La décision portant obligation de quitter le territoire français :
-elle est entachée d’une erreur d’appréciation des faits ;
-elle méconnaît les stipulations de l’article 8 de la convention européenne de sauvegarde des droits de l'homme et des libertés fondamentales, de l’article 6 de l’accord franco franco-algérien de 1968 et les dispositions de l’article L.423-23 du code de l’entrée et du séjour des étrangers et du droit d’asile ;

La décision portant interdiction de retour sur le territoire français : elle doit être annulée par voie de conséquence en vertu de l’illégalité de la décision portant obligation de quitter le territoire français.

Par un mémoire en défense, enregistré le 28 août 2025, le préfet du Var conclut au non-lieu à statuer de la requête.

Il fait valoir que le litige a perdu son objet à raison du retrait de l’acte attaqué, de l’ordre donné de lui délivrer un titre de séjour, et que M. A... a été informé de la possibilité de se voir restituer son passeport.

Par une ordonnance du 26 février 2025, la clôture de l’instruction a été fixée au 29 août 2025.

Par une décision du 29 avril 2025, le bureau d’aide juridictionnelle près le tribunal judiciaire de Toulon a accordé à M. A... le bénéfice de l’aide juridictionnelle totale.


Vu les autres pièces du dossier.

Vu :
- le code de l’entrée et du séjour des étrangers et du droit d’asile ;
-le code de justice administrative.

La rapporteure publique ayant été, sur sa proposition, dispensée de prononcer ses conclusions à l’audience.

Les parties ayant été régulièrement averties du jour de l'audience.

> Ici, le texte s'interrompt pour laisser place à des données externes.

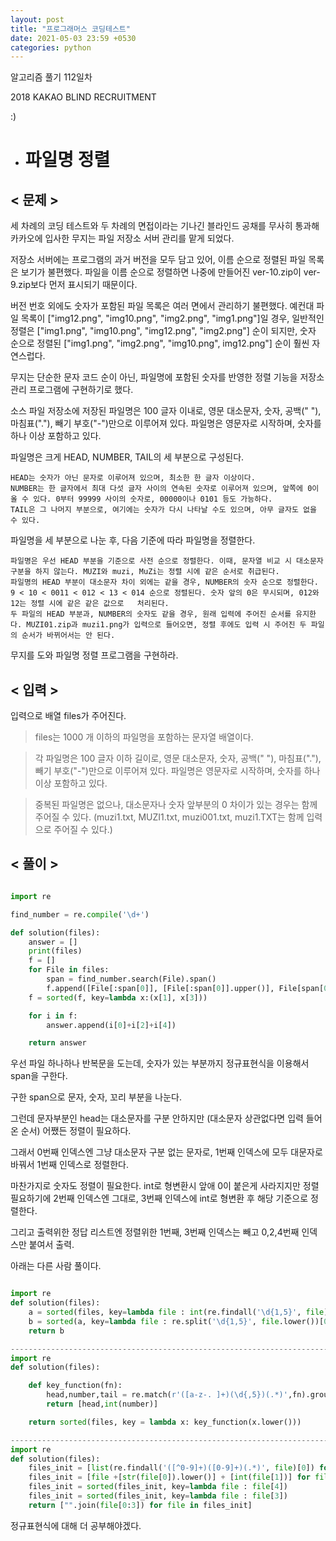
 ```yaml
---
layout: post
title: "프로그래머스 코딩테스트"
date: 2021-05-03 23:59 +0530
categories: python
---
```


알고리즘 풀기 112일차

2018 KAKAO BLIND RECRUITMENT

:)

- # 파일명 정렬

>

## < 문제 >

세 차례의 코딩 테스트와 두 차례의 면접이라는 기나긴 블라인드 공채를 무사히 통과해 카카오에 입사한 무지는 파일 저장소 서버 관리를 맡게 되었다.

저장소 서버에는 프로그램의 과거 버전을 모두 담고 있어, 이름 순으로 정렬된 파일 목록은 보기가 불편했다. 파일을 이름 순으로 정렬하면 나중에 만들어진 ver-10.zip이 ver-9.zip보다 먼저 표시되기 때문이다.

버전 번호 외에도 숫자가 포함된 파일 목록은 여러 면에서 관리하기 불편했다. 예컨대 파일 목록이 ["img12.png", "img10.png", "img2.png", "img1.png"]일 경우, 일반적인 정렬은 ["img1.png", "img10.png", "img12.png", "img2.png"] 순이 되지만, 숫자 순으로 정렬된 ["img1.png", "img2.png", "img10.png", img12.png"] 순이 훨씬 자연스럽다.

무지는 단순한 문자 코드 순이 아닌, 파일명에 포함된 숫자를 반영한 정렬 기능을 저장소 관리 프로그램에 구현하기로 했다.

소스 파일 저장소에 저장된 파일명은 100 글자 이내로, 영문 대소문자, 숫자, 공백(" "), 마침표("."), 빼기 부호("-")만으로 이루어져 있다. 파일명은 영문자로 시작하며, 숫자를 하나 이상 포함하고 있다.

파일명은 크게 HEAD, NUMBER, TAIL의 세 부분으로 구성된다.

    HEAD는 숫자가 아닌 문자로 이루어져 있으며, 최소한 한 글자 이상이다.
    NUMBER는 한 글자에서 최대 다섯 글자 사이의 연속된 숫자로 이루어져 있으며, 앞쪽에 0이 올 수 있다. 0부터 99999 사이의 숫자로, 00000이나 0101 등도 가능하다.
    TAIL은 그 나머지 부분으로, 여기에는 숫자가 다시 나타날 수도 있으며, 아무 글자도 없을 수 있다.

파일명을 세 부분으로 나눈 후, 다음 기준에 따라 파일명을 정렬한다.

    파일명은 우선 HEAD 부분을 기준으로 사전 순으로 정렬한다. 이때, 문자열 비교 시 대소문자 구분을 하지 않는다. MUZI와 muzi, MuZi는 정렬 시에 같은 순서로 취급된다.
    파일명의 HEAD 부분이 대소문자 차이 외에는 같을 경우, NUMBER의 숫자 순으로 정렬한다. 9 < 10 < 0011 < 012 < 13 < 014 순으로 정렬된다. 숫자 앞의 0은 무시되며, 012와 12는 정렬 시에 같은 같은 값으로   처리된다.
    두 파일의 HEAD 부분과, NUMBER의 숫자도 같을 경우, 원래 입력에 주어진 순서를 유지한다. MUZI01.zip과 muzi1.png가 입력으로 들어오면, 정렬 후에도 입력 시 주어진 두 파일의 순서가 바뀌어서는 안 된다.

무지를 도와 파일명 정렬 프로그램을 구현하라.

## < 입력 >

입력으로 배열 files가 주어진다.

> files는 1000 개 이하의 파일명을 포함하는 문자열 배열이다.

> 각 파일명은 100 글자 이하 길이로, 영문 대소문자, 숫자, 공백(" "), 마침표("."), 빼기 부호("-")만으로 이루어져 있다. 파일명은 영문자로 시작하며, 숫자를 하나 이상 포함하고 있다.

> 중복된 파일명은 없으나, 대소문자나 숫자 앞부분의 0 차이가 있는 경우는 함께 주어질 수 있다. (muzi1.txt, MUZI1.txt, muzi001.txt, muzi1.TXT는 함께 입력으로 주어질 수 있다.)

## < 풀이 >

```python

import re

find_number = re.compile('\d+')

def solution(files):
    answer = []
    print(files)
    f = []
    for File in files:
        span = find_number.search(File).span()
        f.append([File[:span[0]], [File[:span[0]].upper()], File[span[0]:span[1]], int(File[span[0]:span[1]]), File[span[1]:]])
    f = sorted(f, key=lambda x:(x[1], x[3]))

    for i in f:
        answer.append(i[0]+i[2]+i[4])

    return answer

```

우선 파일 하나하나 반복문을 도는데, 숫자가 있는 부분까지 정규표현식을 이용해서 span을 구한다.

구한 span으로 문자, 숫자, 꼬리 부분을 나눈다.

그런데 문자부분인 head는 대소문자를 구분 안하지만 (대소문자 상관없다면 입력 들어온 순서) 어쨌든 정렬이 필요하다.

그래서 0번째 인덱스엔 그냥 대소문자 구분 없는 문자로, 1번째 인덱스에 모두 대문자로 바꿔서 1번째 인덱스로 정렬한다.

마찬가지로 숫자도 정렬이 필요한다. int로 형변환시 앞애 0이 붙은게 사라지지만 정렬 필요하기에 2번째 인덱스엔 그대로, 3번째 인덱스에 int로 형변환 후 해당 기준으로 정렬한다.

그리고 출력위한 정답 리스트엔 정렬위한 1번째, 3번째 인덱스는 빼고 0,2,4번째 인덱스만 붙여서 출력.

>

아래는 다른 사람 풀이다.

```python

import re
def solution(files):
    a = sorted(files, key=lambda file : int(re.findall('\d{1,5}', file)[0]))
    b = sorted(a, key=lambda file : re.split('\d{1,5}', file.lower())[0])
    return b

--------------------------------------------------------------------------
import re
def solution(files):

    def key_function(fn):
        head,number,tail = re.match(r'([a-z-. ]+)(\d{,5})(.*)',fn).groups()
        return [head,int(number)]

    return sorted(files, key = lambda x: key_function(x.lower()))

--------------------------------------------------------------------------
import re
def solution(files):
    files_init = [list(re.findall('([^0-9]+)([0-9]+)(.*)', file)[0]) for file in files]
    files_init = [file +[str(file[0]).lower()] + [int(file[1])] for file in files_init]
    files_init = sorted(files_init, key=lambda file : file[4])
    files_init = sorted(files_init, key=lambda file : file[3])
    return ["".join(file[0:3]) for file in files_init]

```

정규표현식에 대해 더 공부해야겠다.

Après avoir entendu au cours de l'audience publique, le rapport de M. Sauton, les parties n’étant ni présentes ni représentées.


Considérant ce qui suit :

M. A..., ressortissant algérien né en 2004, déclare être entré en France en 2014 en possession des documents et visa exigés à l’article L.311-1 du code de l’entrée et du séjour des étrangers et du droit d’asile. Par un arrêté du 7 février 2025, le préfet du Var l’a obligé à quitter le territoire français sans délai, a fixé le pays de destination duquel il pourrait être reconduit et lui a interdit le retour sur le territoire français pendant une durée d’un an. Dans le dernier état de ses écritures, M. A... demande au tribunal d’enjoindre au préfet du Var de procéder à la restitution de son passeport et de lui délivrer une autorisation provisoire de séjour ou de constater qu'il est en possession d'une autorisation provisoire de séjour régulière.

Il ressort des pièces du dossier, notamment du mémoire en défense, que le préfet du Var a informé M. A... par courriel, valant convocation, de la possibilité de se rendre à la préfecture pour récupérer son passeport. Par ailleurs, il résulte aussi du dossier que M. A... a obtenu un certificat de séjour algérien d’un an qui est en cours de fabrication depuis le 14 août 2025. Il en résulte que les conclusions formulées par le requérant à fin d’injonction de restitution de son passeport et de délivrance d’une autorisation provisoire de séjour sont devenues sans objet.



D E C I D E :


Article 1er : Il n’y a plus lieu de statuer sur les conclusions à fin d’injonction de la requête de M. A....

Article 2 : Le présent jugement sera notifié à M. C... A... et au préfet du Var.

Copie en sera adressée au ministre de l’intérieur.

Délibéré après l'audience du 19 septembre 2025, à laquelle siégeaient :

M. Sauton, président,
M. Quaglierini, premier conseiller,
Mme Ridoux, conseillère.

Rendu public par mise à disposition au greffe le 3 octobre 2025.



Le président-rapporteur,
Signé
JF. SAUTON
L’assesseur le plus ancien,
Signé
B. QUAGLIERINI


La greffière,


Signé

I. REZOUG


La République mande et ordonne au préfet du Var en ce qui le concerne et à tous commissaires de justice à ce requis en ce qui concerne les voies de droit commun, contre les parties privées, de pourvoir à l'exécution de la présente décision.